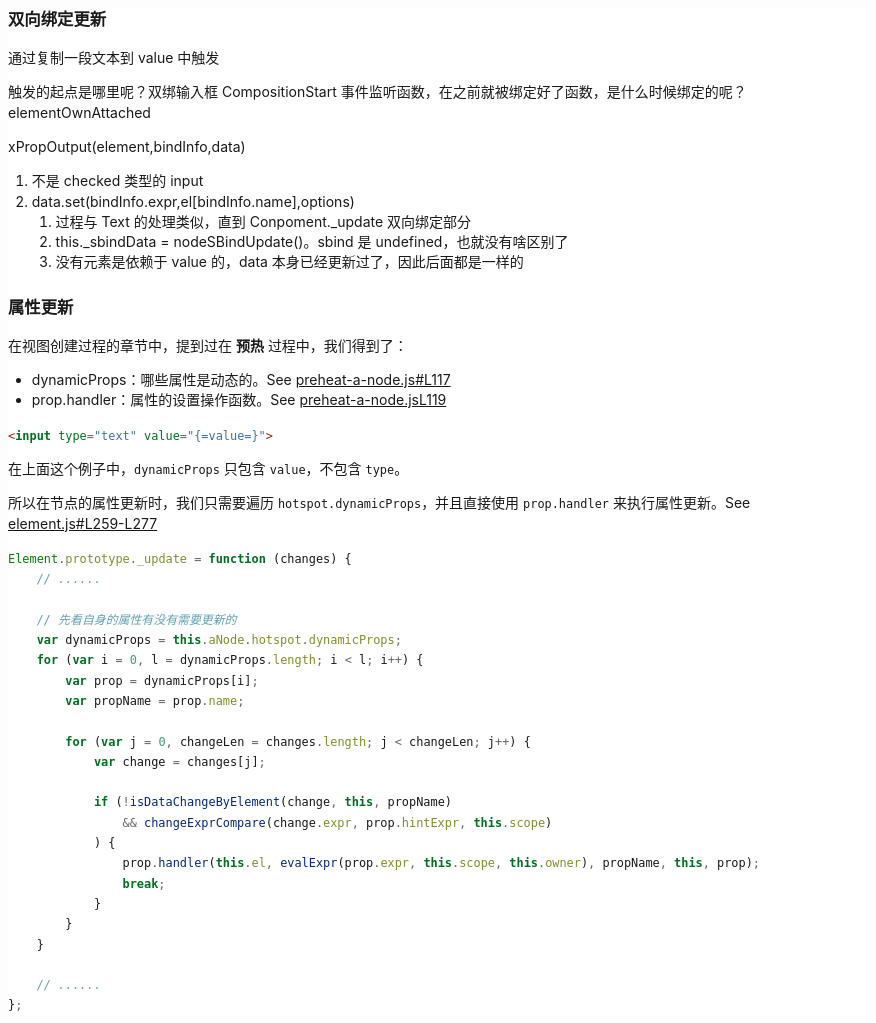 ### 双向绑定更新

通过复制一段文本到 value 中触发

触发的起点是哪里呢？双绑输入框 CompositionStart 事件监听函数，在之前就被绑定好了函数，是什么时候绑定的呢？elementOwnAttached

xPropOutput(element,bindInfo,data)

1. 不是 checked 类型的 input
2. data.set(bindInfo.expr,el[bindInfo.name],options)
   1. 过程与 Text 的处理类似，直到 Conpoment._update 双向绑定部分
   2. this._sbindData = nodeSBindUpdate()。sbind 是 undefined，也就没有啥区别了
   3. 没有元素是依赖于 value 的，data 本身已经更新过了，因此后面都是一样的

### 属性更新

在视图创建过程的章节中，提到过在 **预热** 过程中，我们得到了：

- dynamicProps：哪些属性是动态的。See [preheat-a-node.js#L117](https://github.com/baidu/san/blob/15935bdaad42246742e16759f789af536592c3b7/src/view/preheat-a-node.js#L122-L142)
- prop.handler：属性的设置操作函数。See [preheat-a-node.jsL119](https://github.com/baidu/san/blob/15935bdaad42246742e16759f789af536592c3b7/src/view/preheat-a-node.js#L124)

```html
<input type="text" value="{=value=}">
```

在上面这个例子中，`dynamicProps` 只包含 `value`，不包含 `type`。

所以在节点的属性更新时，我们只需要遍历 `hotspot.dynamicProps`，并且直接使用 `prop.handler` 来执行属性更新。See [element.js#L259-L277](https://github.com/baidu/san/blob/15935bdaad42246742e16759f789af536592c3b7/src/view/element.js#L259-L277)

```js
Element.prototype._update = function (changes) {
    // ......

    // 先看自身的属性有没有需要更新的
    var dynamicProps = this.aNode.hotspot.dynamicProps;
    for (var i = 0, l = dynamicProps.length; i < l; i++) {
        var prop = dynamicProps[i];
        var propName = prop.name;

        for (var j = 0, changeLen = changes.length; j < changeLen; j++) {
            var change = changes[j];

            if (!isDataChangeByElement(change, this, propName)
                && changeExprCompare(change.expr, prop.hintExpr, this.scope)
            ) {
                prop.handler(this.el, evalExpr(prop.expr, this.scope, this.owner), propName, this, prop);
                break;
            }
        }
    }

    // ......
};
```
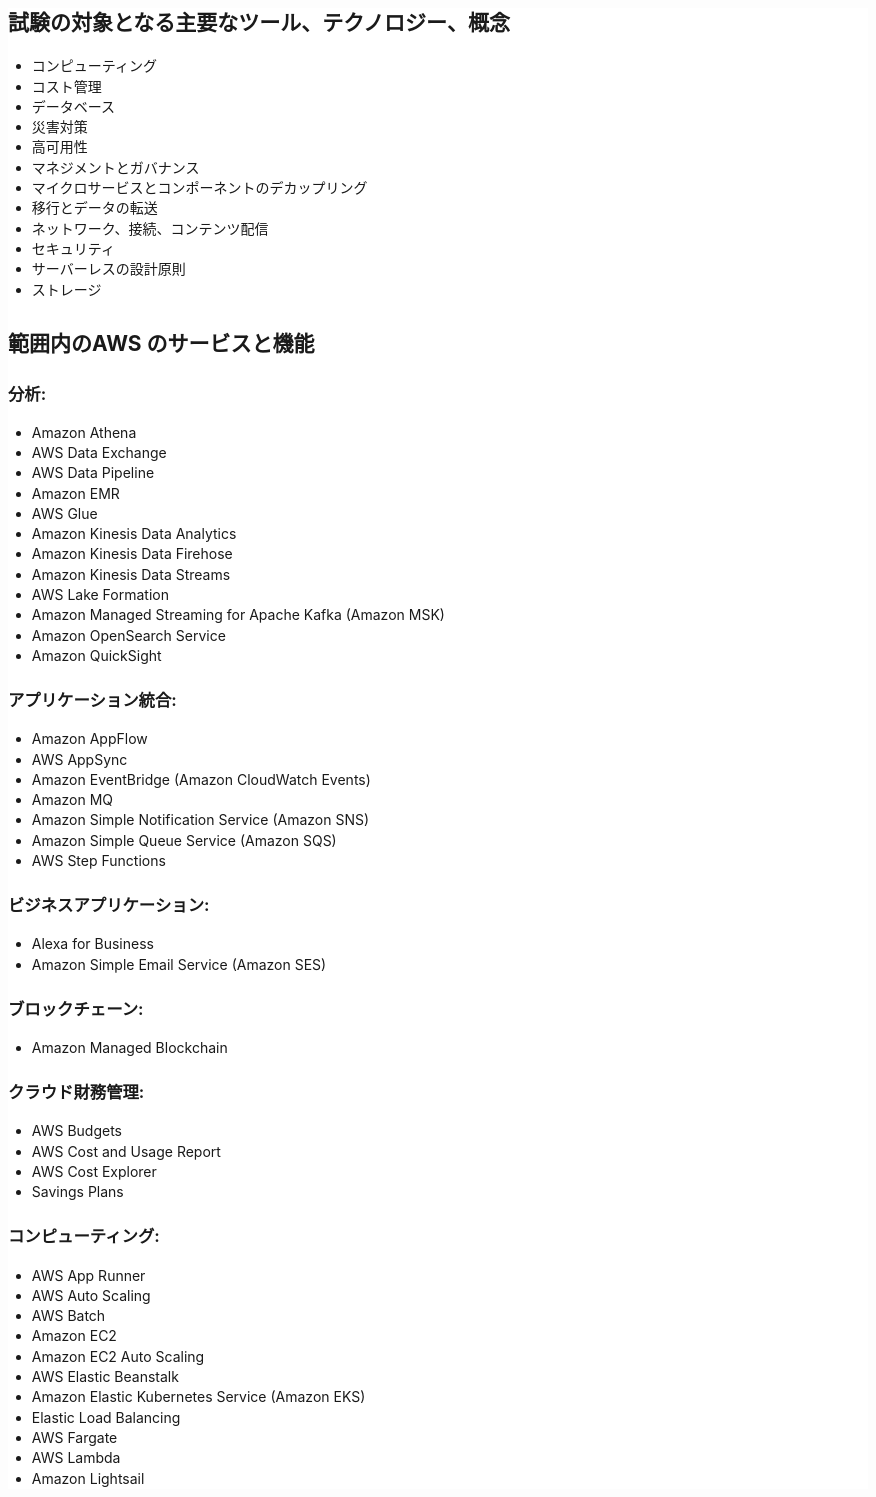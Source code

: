 ## 試験の対象となる主要なツール、テクノロジー、概念
* コンピューティング
* コスト管理
* データベース
* 災害対策
* 高可用性
* マネジメントとガバナンス
* マイクロサービスとコンポーネントのデカップリング
* 移行とデータの転送
* ネットワーク、接続、コンテンツ配信
* セキュリティ
* サーバーレスの設計原則
* ストレージ
## 範囲内のAWS のサービスと機能
### 分析:
* Amazon Athena
* AWS Data Exchange
* AWS Data Pipeline
* Amazon EMR
* AWS Glue
* Amazon Kinesis Data Analytics
* Amazon Kinesis Data Firehose
* Amazon Kinesis Data Streams
* AWS Lake Formation
* Amazon Managed Streaming for Apache Kafka (Amazon MSK)
* Amazon OpenSearch Service
* Amazon QuickSight
### アプリケーション統合:
* Amazon AppFlow
* AWS AppSync
* Amazon EventBridge (Amazon CloudWatch Events)
* Amazon MQ
* Amazon Simple Notification Service (Amazon SNS)
* Amazon Simple Queue Service (Amazon SQS)
* AWS Step Functions
### ビジネスアプリケーション:
* Alexa for Business
* Amazon Simple Email Service (Amazon SES)
### ブロックチェーン:
* Amazon Managed Blockchain
### クラウド財務管理:
* AWS Budgets
* AWS Cost and Usage Report
* AWS Cost Explorer
* Savings Plans 
### コンピューティング:
* AWS App Runner
* AWS Auto Scaling
* AWS Batch
* Amazon EC2
* Amazon EC2 Auto Scaling
* AWS Elastic Beanstalk
* Amazon Elastic Kubernetes Service (Amazon EKS)
* Elastic Load Balancing
* AWS Fargate
* AWS Lambda
* Amazon Lightsail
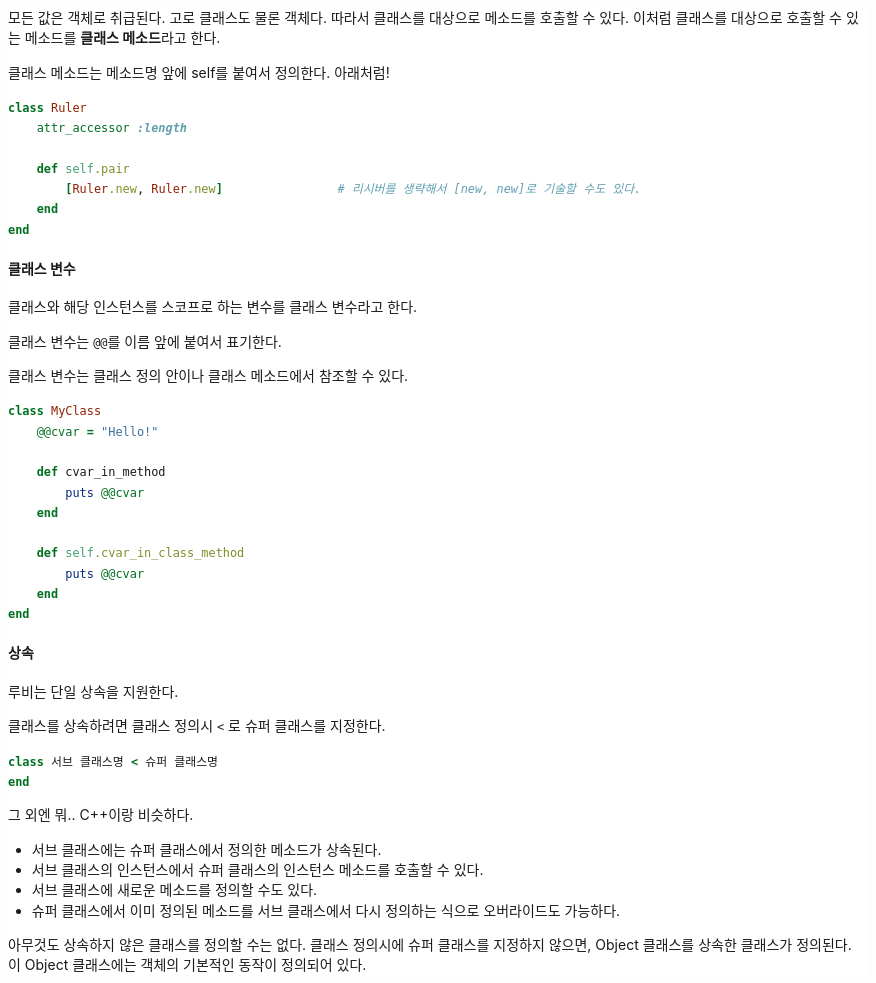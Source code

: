 모든 값은 객체로 취급된다. 고로 클래스도 물론 객체다. 따라서 클래스를 대상으로 메소드를 호출할 수 있다. 이처럼 클래스를 대상으로 호출할 수 있는 메소드를 **클래스 메소드**라고 한다.

클래스 메소드는 메소드명 앞에 self를 붙여서 정의한다. 아래처럼!

```ruby
class Ruler
    attr_accessor :length

    def self.pair
        [Ruler.new, Ruler.new]                # 리시버를 생략해서 [new, new]로 기술할 수도 있다.
    end
end
```

#### 클래스 변수

클래스와 해당 인스턴스를 스코프로 하는 변수를 클래스 변수라고 한다.

클래스 변수는 `@@`를 이름 앞에 붙여서 표기한다.

클래스 변수는 클래스 정의 안이나 클래스 메소드에서 참조할 수 있다.

```ruby
class MyClass
    @@cvar = "Hello!"

    def cvar_in_method
        puts @@cvar
    end

    def self.cvar_in_class_method
        puts @@cvar
    end
end
```

#### 상속

루비는 단일 상속을 지원한다.

클래스를 상속하려면 클래스 정의시 `<` 로 슈퍼 클래스를 지정한다.

```ruby
class 서브 클래스명 < 슈퍼 클래스명
end
```

그 외엔 뭐.. C++이랑 비슷하다.

* 서브 클래스에는 슈퍼 클래스에서 정의한 메소드가 상속된다.
* 서브 클래스의 인스턴스에서 슈퍼 클래스의 인스턴스 메소드를 호출할 수 있다.
* 서브 클래스에 새로운 메소드를 정의할 수도 있다.
* 슈퍼 클래스에서 이미 정의된 메소드를 서브 클래스에서 다시 정의하는 식으로 오버라이드도 가능하다.

아무것도 상속하지 않은 클래스를 정의할 수는 없다. 클래스 정의시에 슈퍼 클래스를 지정하지 않으면, Object 클래스를 상속한 클래스가 정의된다. 이 Object 클래스에는 객체의 기본적인 동작이 정의되어 있다.

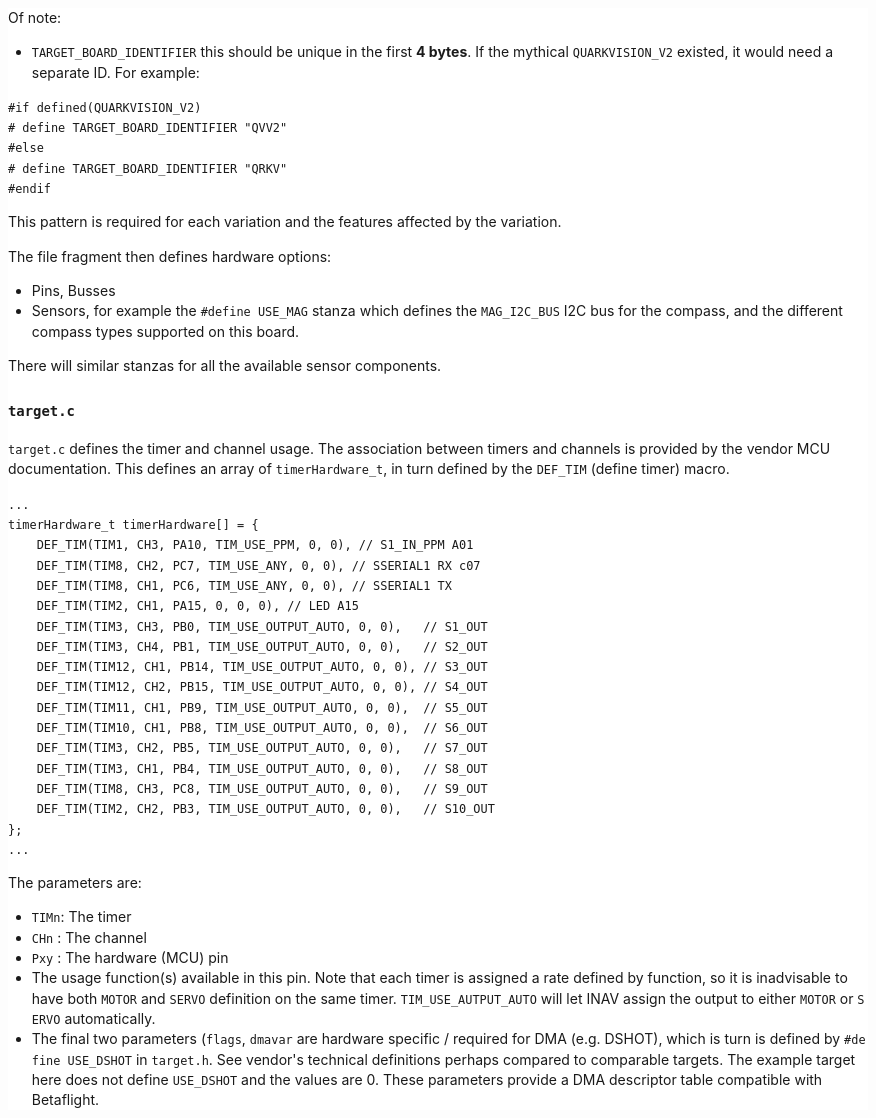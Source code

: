 Of note:

* `TARGET_BOARD_IDENTIFIER` this should be unique in the first **4 bytes**. If the mythical `QUARKVISION_V2` existed, it would need a separate ID. For example:

```
#if defined(QUARKVISION_V2)
# define TARGET_BOARD_IDENTIFIER "QVV2"
#else
# define TARGET_BOARD_IDENTIFIER "QRKV"
#endif
```

This pattern is required for each variation and the features affected by the variation.

The file fragment then defines hardware options:
* Pins, Busses
* Sensors, for example the `#define USE_MAG` stanza which defines the `MAG_I2C_BUS` I2C bus for the compass, and the different compass types supported on this board. 

There will similar stanzas for all the available sensor components.

### `target.c`

`target.c` defines the timer and channel usage. The association between timers and channels is provided by the vendor MCU documentation. This defines an array of `timerHardware_t`, in turn defined by the `DEF_TIM` (define timer) macro.

```
...
timerHardware_t timerHardware[] = {
    DEF_TIM(TIM1, CH3, PA10, TIM_USE_PPM, 0, 0), // S1_IN_PPM A01
    DEF_TIM(TIM8, CH2, PC7, TIM_USE_ANY, 0, 0), // SSERIAL1 RX c07
    DEF_TIM(TIM8, CH1, PC6, TIM_USE_ANY, 0, 0), // SSERIAL1 TX
    DEF_TIM(TIM2, CH1, PA15, 0, 0, 0), // LED A15
    DEF_TIM(TIM3, CH3, PB0, TIM_USE_OUTPUT_AUTO, 0, 0),   // S1_OUT
    DEF_TIM(TIM3, CH4, PB1, TIM_USE_OUTPUT_AUTO, 0, 0),   // S2_OUT
    DEF_TIM(TIM12, CH1, PB14, TIM_USE_OUTPUT_AUTO, 0, 0), // S3_OUT
    DEF_TIM(TIM12, CH2, PB15, TIM_USE_OUTPUT_AUTO, 0, 0), // S4_OUT
    DEF_TIM(TIM11, CH1, PB9, TIM_USE_OUTPUT_AUTO, 0, 0),  // S5_OUT
    DEF_TIM(TIM10, CH1, PB8, TIM_USE_OUTPUT_AUTO, 0, 0),  // S6_OUT
    DEF_TIM(TIM3, CH2, PB5, TIM_USE_OUTPUT_AUTO, 0, 0),   // S7_OUT
    DEF_TIM(TIM3, CH1, PB4, TIM_USE_OUTPUT_AUTO, 0, 0),   // S8_OUT
    DEF_TIM(TIM8, CH3, PC8, TIM_USE_OUTPUT_AUTO, 0, 0),   // S9_OUT
    DEF_TIM(TIM2, CH2, PB3, TIM_USE_OUTPUT_AUTO, 0, 0),   // S10_OUT
};
...
```

The parameters are:

* `TIMn`: The timer
* `CHn` : The channel
* `Pxy` : The hardware (MCU) pin
* The usage function(s) available in this pin. Note that each timer is assigned a rate defined by function, so it is inadvisable to have both `MOTOR` and `SERVO` definition on the same timer. `TIM_USE_AUTPUT_AUTO` will let INAV assign the output to either `MOTOR` or `SERVO` automatically.
* The final two parameters (`flags`, `dmavar` are hardware specific / required for DMA (e.g. DSHOT), which is turn is defined by `#define USE_DSHOT` in `target.h`. See vendor's technical definitions perhaps compared to comparable targets. The example target here does not define `USE_DSHOT` and the values are 0. These parameters provide a DMA descriptor table compatible with Betaflight.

• [Exercise instructions]:
Pictures excluded, repeat the material above from its first line through the line containing "AWS Lake Formation", both included.

• [Completed task]:
 ### 双向绑定更新

通过复制一段文本到 value 中触发

触发的起点是哪里呢？双绑输入框 CompositionStart 事件监听函数，在之前就被绑定好了函数，是什么时候绑定的呢？elementOwnAttached

xPropOutput(element,bindInfo,data)

1. 不是 checked 类型的 input
2. data.set(bindInfo.expr,el[bindInfo.name],options)
   1. 过程与 Text 的处理类似，直到 Conpoment._update 双向绑定部分
   2. this._sbindData = nodeSBindUpdate()。sbind 是 undefined，也就没有啥区别了
   3. 没有元素是依赖于 value 的，data 本身已经更新过了，因此后面都是一样的

### 属性更新

在视图创建过程的章节中，提到过在 **预热** 过程中，我们得到了：

- dynamicProps：哪些属性是动态的。See [preheat-a-node.js#L117](https://github.com/baidu/san/blob/15935bdaad42246742e16759f789af536592c3b7/src/view/preheat-a-node.js#L122-L142)
- prop.handler：属性的设置操作函数。See [preheat-a-node.jsL119](https://github.com/baidu/san/blob/15935bdaad42246742e16759f789af536592c3b7/src/view/preheat-a-node.js#L124)

```html
<input type="text" value="{=value=}">
```

在上面这个例子中，`dynamicProps` 只包含 `value`，不包含 `type`。

所以在节点的属性更新时，我们只需要遍历 `hotspot.dynamicProps`，并且直接使用 `prop.handler` 来执行属性更新。See [element.js#L259-L277](https://github.com/baidu/san/blob/15935bdaad42246742e16759f789af536592c3b7/src/view/element.js#L259-L277)

```js
Element.prototype._update = function (changes) {
    // ......

    // 先看自身的属性有没有需要更新的
    var dynamicProps = this.aNode.hotspot.dynamicProps;
    for (var i = 0, l = dynamicProps.length; i < l; i++) {
        var prop = dynamicProps[i];
        var propName = prop.name;

        for (var j = 0, changeLen = changes.length; j < changeLen; j++) {
            var change = changes[j];

            if (!isDataChangeByElement(change, this, propName)
                && changeExprCompare(change.expr, prop.hintExpr, this.scope)
            ) {
                prop.handler(this.el, evalExpr(prop.expr, this.scope, this.owner), propName, this, prop);
                break;
            }
        }
    }

    // ......
};
```
Source code

: ## 試験の対象となる主要なツール、テクノロジー、概念
* コンピューティング
* コスト管理
* データベース
* 災害対策
* 高可用性
* マネジメントとガバナンス
* マイクロサービスとコンポーネントのデカップリング
* 移行とデータの転送
* ネットワーク、接続、コンテンツ配信
* セキュリティ
* サーバーレスの設計原則
* ストレージ
## 範囲内のAWS のサービスと機能
### 分析:
* Amazon Athena
* AWS Data Exchange
* AWS Data Pipeline
* Amazon EMR
* AWS Glue
* Amazon Kinesis Data Analytics
* Amazon Kinesis Data Firehose
* Amazon Kinesis Data Streams
* AWS Lake Formation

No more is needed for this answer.